WORK REQUIRED:
In the material below, find each line that contains the word "search" and copy it.
━━ EXTRACTED ENTRIES
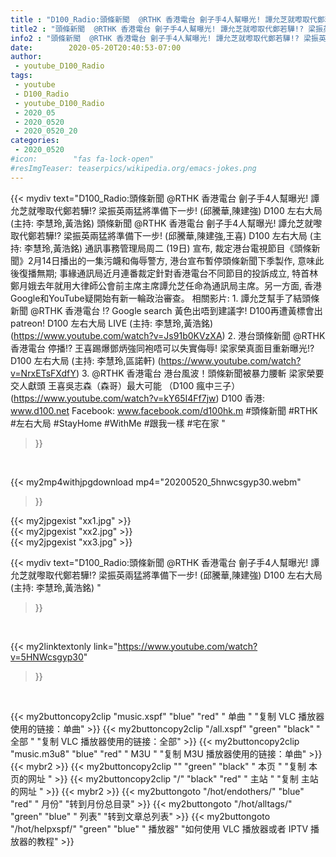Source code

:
```yaml
---
title : "D100_Radio:頭條新聞  @RTHK 香港電台 劊子手4人幫曝光! 譚允芝就嚟取代鄭若驊!? 梁振英兩猛將準備下一步! (邱騰華,陳建強) D100 左右大局 (主持: 李慧玲,黃浩銘) "
title2 : "頭條新聞  @RTHK 香港電台 劊子手4人幫曝光! 譚允芝就嚟取代鄭若驊!? 梁振英兩猛將準備下一步! (邱騰華,陳建強) D100 左右大局 (主持: 李慧玲,黃浩銘) "
info2 : "頭條新聞  @RTHK 香港電台 劊子手4人幫曝光! 譚允芝就嚟取代鄭若驊!? 梁振英兩猛將準備下一步! (邱騰華,陳建強) D100 左右大局 (主持: 李慧玲,黃浩銘)  頭條新聞  @RTHK 香港電台 劊子手4人幫曝光! 譚允芝就嚟取代鄭若驊!? 梁振英兩猛將準備下一步! (邱騰華,陳建強,王喜) D100 左右大局 (主持: 李慧玲,黃浩銘)  通訊事務管理局周二 (19日) 宣布, 裁定港台電視節目《頭條新聞》2月14日播出的一集污衊和侮辱警方, 港台宣布暫停頭條新聞下季製作, 意味此後復播無期; 事緣通訊局近月連番裁定針對香港電台不同節目的投訴成立, 特首林鄭月娥去年就用大律師公會前主席主席譚允芝任命為通訊局主席。另一方面, 香港Google和YouTube疑開始有新一輪政治審查。  相關影片: 1. 譚允芝幫手了結頭條新聞  @RTHK 香港電台 !? Google search 黃色出唔到建議字! D100再遭黃標會出 patreon! D100 左右大局 LIVE  (主持: 李慧玲,黃浩銘) (https://www.youtube.com/watch?v=Js91b0KVzXA) 2. 港台頭條新聞 @RTHK 香港電台  停播!? 王喜踢爆鄧炳強同袍唔可以失實侮辱! 梁家榮真面目重新曝光!? D100 左右大局 (主持: 李慧玲,區諾軒) (https://www.youtube.com/watch?v=NrxETsFXdfY) 3. @RTHK 香港電台 港台風波！頭條新聞被暴力腰斬 梁家榮要交人獻頭  王喜吳志森（森哥）最大可能 （D100 瘋中三子） (https://www.youtube.com/watch?v=kY65I4Ff7jw)  D100 香港: www.d100.net Facebook: www.facebook.com/d100hk.m  #頭條新聞 #RTHK #左右大局 #StayHome #WithMe #跟我一樣 #宅在家 "
date:        2020-05-20T20:40:53-07:00
author:
 - youtube_D100_Radio
tags:
 - youtube
 - D100_Radio
 - youtube_D100_Radio
 - 2020_05
 - 2020_0520
 - 2020_0520_20
categories:
 - 2020_0520
#icon:        "fas fa-lock-open"
#resImgTeaser: teaserpics/wikipedia.org/emacs-jokes.png
---
```


{{< mydiv text="D100_Radio:頭條新聞  @RTHK 香港電台 劊子手4人幫曝光! 譚允芝就嚟取代鄭若驊!? 梁振英兩猛將準備下一步! (邱騰華,陳建強) D100 左右大局 (主持: 李慧玲,黃浩銘)  頭條新聞  @RTHK 香港電台 劊子手4人幫曝光! 譚允芝就嚟取代鄭若驊!? 梁振英兩猛將準備下一步! (邱騰華,陳建強,王喜) D100 左右大局 (主持: 李慧玲,黃浩銘)  通訊事務管理局周二 (19日) 宣布, 裁定港台電視節目《頭條新聞》2月14日播出的一集污衊和侮辱警方, 港台宣布暫停頭條新聞下季製作, 意味此後復播無期; 事緣通訊局近月連番裁定針對香港電台不同節目的投訴成立, 特首林鄭月娥去年就用大律師公會前主席主席譚允芝任命為通訊局主席。另一方面, 香港Google和YouTube疑開始有新一輪政治審查。  相關影片: 1. 譚允芝幫手了結頭條新聞  @RTHK 香港電台 !? Google search 黃色出唔到建議字! D100再遭黃標會出 patreon! D100 左右大局 LIVE  (主持: 李慧玲,黃浩銘) (https://www.youtube.com/watch?v=Js91b0KVzXA) 2. 港台頭條新聞 @RTHK 香港電台  停播!? 王喜踢爆鄧炳強同袍唔可以失實侮辱! 梁家榮真面目重新曝光!? D100 左右大局 (主持: 李慧玲,區諾軒) (https://www.youtube.com/watch?v=NrxETsFXdfY) 3. @RTHK 香港電台 港台風波！頭條新聞被暴力腰斬 梁家榮要交人獻頭  王喜吳志森（森哥）最大可能 （D100 瘋中三子） (https://www.youtube.com/watch?v=kY65I4Ff7jw)  D100 香港: www.d100.net Facebook: www.facebook.com/d100hk.m  #頭條新聞 #RTHK #左右大局 #StayHome #WithMe #跟我一樣 #宅在家 "
>}}
<br>


{{< my2mp4withjpgdownload mp4="20200520_5hnwcsgyp30.webm"
>}}

{{< my2jpgexist "xx1.jpg" >}}<br>
{{< my2jpgexist "xx2.jpg" >}}<br>
{{< my2jpgexist "xx3.jpg" >}}<br>



{{< mydiv text="D100_Radio:頭條新聞  @RTHK 香港電台 劊子手4人幫曝光! 譚允芝就嚟取代鄭若驊!? 梁振英兩猛將準備下一步! (邱騰華,陳建強) D100 左右大局 (主持: 李慧玲,黃浩銘) "
>}}
<br>

{{< my2linktextonly link="https://www.youtube.com/watch?v=5HNWcsgyp30"
>}}


<br>

{{< my2buttoncopy2clip "music.xspf"        "blue"   "red"    " 单曲 "  "复制 VLC 播放器使用的链接：单曲" >}} {{< my2buttoncopy2clip "/all.xspf"         "green"  "black"  " 全部 "  "复制 VLC 播放器使用的链接：全部" >}} {{< my2buttoncopy2clip "music.m3u8"        "blue"   "red"    " M3U  "    "复制 M3U 播放器使用的链接：单曲" >}} {{< mybr2 >}} {{< my2buttoncopy2clip ""                  "green"  "black"  " 本页 "    "复制 本页的网址 " >}} {{< my2buttoncopy2clip "/"                 "black"  "red"    " 主站 "    "复制 主站的网址 " >}} {{< mybr2 >}} {{< my2buttongoto      "/hot/endothers/"   "blue"   "red"    " 月份"   "转到月份总目录" >}} {{< my2buttongoto      "/hot/alltags/"     "green"  "blue"   " 列表"   "转到文章总列表" >}} {{< my2buttongoto      "/hot/helpxspf/"    "green"  "blue"   " 播放器" "如何使用 VLC 播放器或者 IPTV 播放器的教程" >}}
━━━━
RESULT OF THE EXERCISE:
info2 : "頭條新聞  @RTHK 香港電台 劊子手4人幫曝光! 譚允芝就嚟取代鄭若驊!? 梁振英兩猛將準備下一步! (邱騰華,陳建強) D100 左右大局 (主持: 李慧玲,黃浩銘)  頭條新聞  @RTHK 香港電台 劊子手4人幫曝光! 譚允芝就嚟取代鄭若驊!? 梁振英兩猛將準備下一步! (邱騰華,陳建強,王喜) D100 左右大局 (主持: 李慧玲,黃浩銘)  通訊事務管理局周二 (19日) 宣布, 裁定港台電視節目《頭條新聞》2月14日播出的一集污衊和侮辱警方, 港台宣布暫停頭條新聞下季製作, 意味此後復播無期; 事緣通訊局近月連番裁定針對香港電台不同節目的投訴成立, 特首林鄭月娥去年就用大律師公會前主席主席譚允芝任命為通訊局主席。另一方面, 香港Google和YouTube疑開始有新一輪政治審查。  相關影片: 1. 譚允芝幫手了結頭條新聞  @RTHK 香港電台 !? Google search 黃色出唔到建議字! D100再遭黃標會出 patreon! D100 左右大局 LIVE  (主持: 李慧玲,黃浩銘) (https://www.youtube.com/watch?v=Js91b0KVzXA) 2. 港台頭條新聞 @RTHK 香港電台  停播!? 王喜踢爆鄧炳強同袍唔可以失實侮辱! 梁家榮真面目重新曝光!? D100 左右大局 (主持: 李慧玲,區諾軒) (https://www.youtube.com/watch?v=NrxETsFXdfY) 3. @RTHK 香港電台 港台風波！頭條新聞被暴力腰斬 梁家榮要交人獻頭  王喜吳志森（森哥）最大可能 （D100 瘋中三子） (https://www.youtube.com/watch?v=kY65I4Ff7jw)  D100 香港: www.d100.net Facebook: www.facebook.com/d100hk.m  #頭條新聞 #RTHK #左右大局 #StayHome #WithMe #跟我一樣 #宅在家 "
{{< mydiv text="D100_Radio:頭條新聞  @RTHK 香港電台 劊子手4人幫曝光! 譚允芝就嚟取代鄭若驊!? 梁振英兩猛將準備下一步! (邱騰華,陳建強) D100 左右大局 (主持: 李慧玲,黃浩銘)  頭條新聞  @RTHK 香港電台 劊子手4人幫曝光! 譚允芝就嚟取代鄭若驊!? 梁振英兩猛將準備下一步! (邱騰華,陳建強,王喜) D100 左右大局 (主持: 李慧玲,黃浩銘)  通訊事務管理局周二 (19日) 宣布, 裁定港台電視節目《頭條新聞》2月14日播出的一集污衊和侮辱警方, 港台宣布暫停頭條新聞下季製作, 意味此後復播無期; 事緣通訊局近月連番裁定針對香港電台不同節目的投訴成立, 特首林鄭月娥去年就用大律師公會前主席主席譚允芝任命為通訊局主席。另一方面, 香港Google和YouTube疑開始有新一輪政治審查。  相關影片: 1. 譚允芝幫手了結頭條新聞  @RTHK 香港電台 !? Google search 黃色出唔到建議字! D100再遭黃標會出 patreon! D100 左右大局 LIVE  (主持: 李慧玲,黃浩銘) (https://www.youtube.com/watch?v=Js91b0KVzXA) 2. 港台頭條新聞 @RTHK 香港電台  停播!? 王喜踢爆鄧炳強同袍唔可以失實侮辱! 梁家榮真面目重新曝光!? D100 左右大局 (主持: 李慧玲,區諾軒) (https://www.youtube.com/watch?v=NrxETsFXdfY) 3. @RTHK 香港電台 港台風波！頭條新聞被暴力腰斬 梁家榮要交人獻頭  王喜吳志森（森哥）最大可能 （D100 瘋中三子） (https://www.youtube.com/watch?v=kY65I4Ff7jw)  D100 香港: www.d100.net Facebook: www.facebook.com/d100hk.m  #頭條新聞 #RTHK #左右大局 #StayHome #WithMe #跟我一樣 #宅在家 "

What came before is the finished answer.